After primary fermentation, beer is conditioned, matured, or aged in one of several ways, which can take from 2 to 4 weeks, several months, or several years, depending on the brewer's intention for the beer. The beer is usually transferred into a second container, so that it is no longer exposed to the dead yeast and other debris that have settled to the bottom of the primary fermenter. This prevents the formation of unwanted flavors.
The various methods of conditioning include:
- Kräusening: a conditioning method in which fermenting wort is added so that the active yeast will restart fermentation in the finished beer, thus introducing fresh carbon dioxide
- Lagering: a process of storing, conditioning, maturing, or aging a beer at a low temperature for a long period of time while still on the yeast
- Secondary fermentation: most of the remaining yeast will settle to the bottom of the second fermenter, yielding a less hazy product
- Bottle conditioning: a method in which a fermentation happens in the bottle, which generates CO2 that is trapped in the bottle, giving natural carbonation
- Cask conditioning: unfiltered and unpasteurised beer that is conditioned (including secondary fermentation) and served from a cask, either from a cellar by a pump or from a tap by gravity.

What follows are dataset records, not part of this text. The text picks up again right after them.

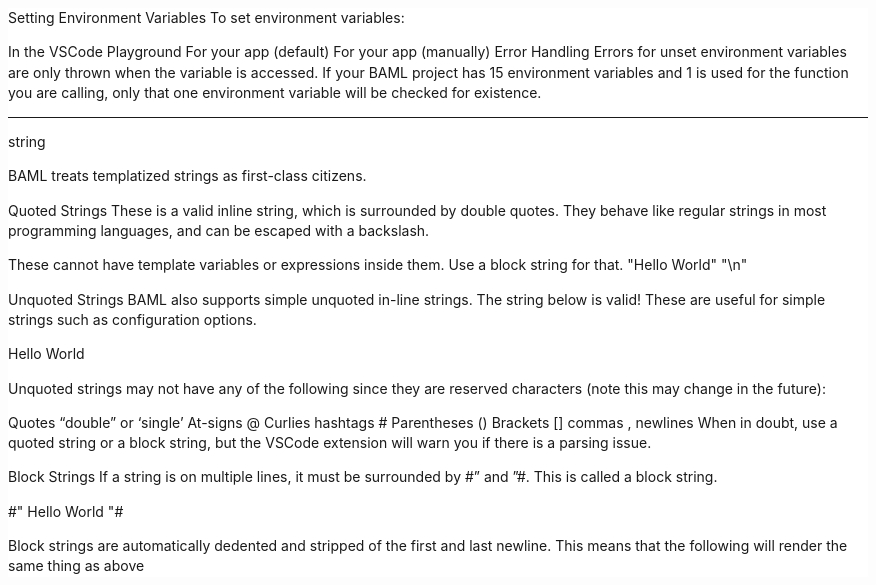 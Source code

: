 Setting Environment Variables
To set environment variables:

In the VSCode Playground
For your app (default)
For your app (manually)
Error Handling
Errors for unset environment variables are only thrown when the variable is accessed. If your BAML project has 15 environment variables and 1 is used for the function you are calling, only that one environment variable will be checked for existence.

--------------------------------


string

BAML treats templatized strings as first-class citizens.

Quoted Strings
These is a valid inline string, which is surrounded by double quotes. They behave like regular strings in most programming languages, and can be escaped with a backslash.

These cannot have template variables or expressions inside them. Use a block string for that.
"Hello World"
"\n"

Unquoted Strings
BAML also supports simple unquoted in-line strings. The string below is valid! These are useful for simple strings such as configuration options.

Hello World

Unquoted strings may not have any of the following since they are reserved characters (note this may change in the future):

Quotes “double” or ‘single’
At-signs @
Curlies
hashtags #
Parentheses ()
Brackets []
commas ,
newlines
When in doubt, use a quoted string or a block string, but the VSCode extension will warn you if there is a parsing issue.

Block Strings
If a string is on multiple lines, it must be surrounded by #” and ”#. This is called a block string.

#"
Hello
World
"#

Block strings are automatically dedented and stripped of the first and last newline. This means that the following will render the same thing as above
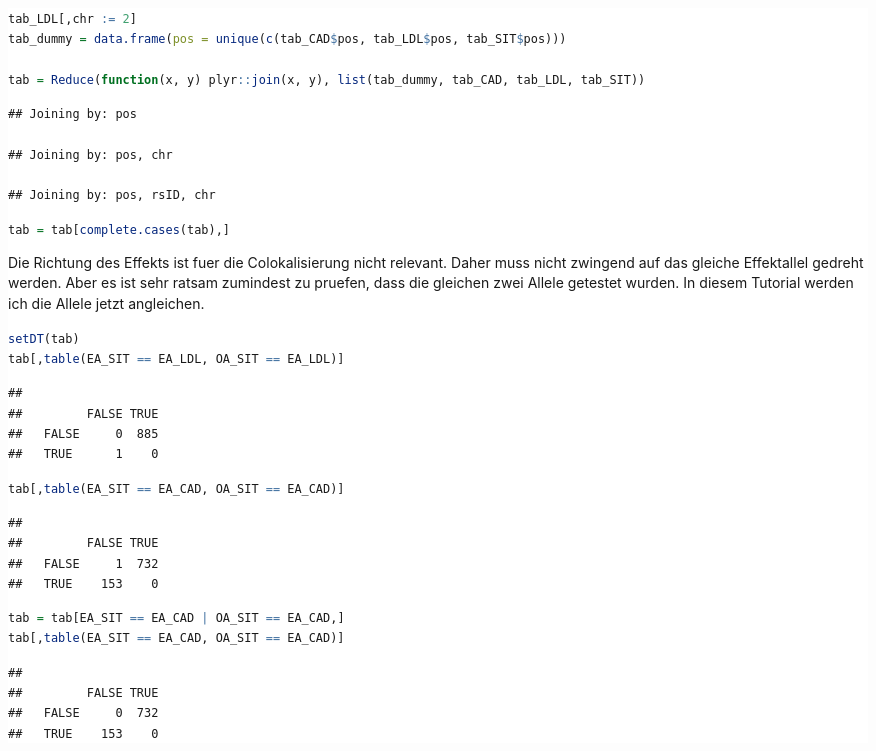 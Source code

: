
 ``` r
tab_LDL[,chr := 2]
tab_dummy = data.frame(pos = unique(c(tab_CAD$pos, tab_LDL$pos, tab_SIT$pos)))

tab = Reduce(function(x, y) plyr::join(x, y), list(tab_dummy, tab_CAD, tab_LDL, tab_SIT))
```

    ## Joining by: pos

    ## Joining by: pos, chr

    ## Joining by: pos, rsID, chr

``` r
tab = tab[complete.cases(tab),]
```

Die Richtung des Effekts ist fuer die Colokalisierung nicht relevant.
Daher muss nicht zwingend auf das gleiche Effektallel gedreht werden.
Aber es ist sehr ratsam zumindest zu pruefen, dass die gleichen zwei
Allele getestet wurden. In diesem Tutorial werden ich die Allele jetzt
angleichen.

``` r
setDT(tab)
tab[,table(EA_SIT == EA_LDL, OA_SIT == EA_LDL)]
```

    ##        
    ##         FALSE TRUE
    ##   FALSE     0  885
    ##   TRUE      1    0

``` r
tab[,table(EA_SIT == EA_CAD, OA_SIT == EA_CAD)]
```

    ##        
    ##         FALSE TRUE
    ##   FALSE     1  732
    ##   TRUE    153    0

``` r
tab = tab[EA_SIT == EA_CAD | OA_SIT == EA_CAD,]
tab[,table(EA_SIT == EA_CAD, OA_SIT == EA_CAD)]
```

    ##        
    ##         FALSE TRUE
    ##   FALSE     0  732
    ##   TRUE    153    0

Not all beer is filtered, but for those that are, filtering stabilizes the flavor and gives beer its polished shine and brilliance. Filters range from rough filters that remove much of the yeast and any solids (hops, grain particles, etc.) left in the beer, to filters tight enough to strain color and body from the beer. Filtration ratings are divided into rough, fine, and sterile. Rough filtration leaves some cloudiness in the beer, but it is noticeably clearer than unfiltered beer. Fine filtration removes almost all cloudiness. Sterile filtration removes almost all microorganisms.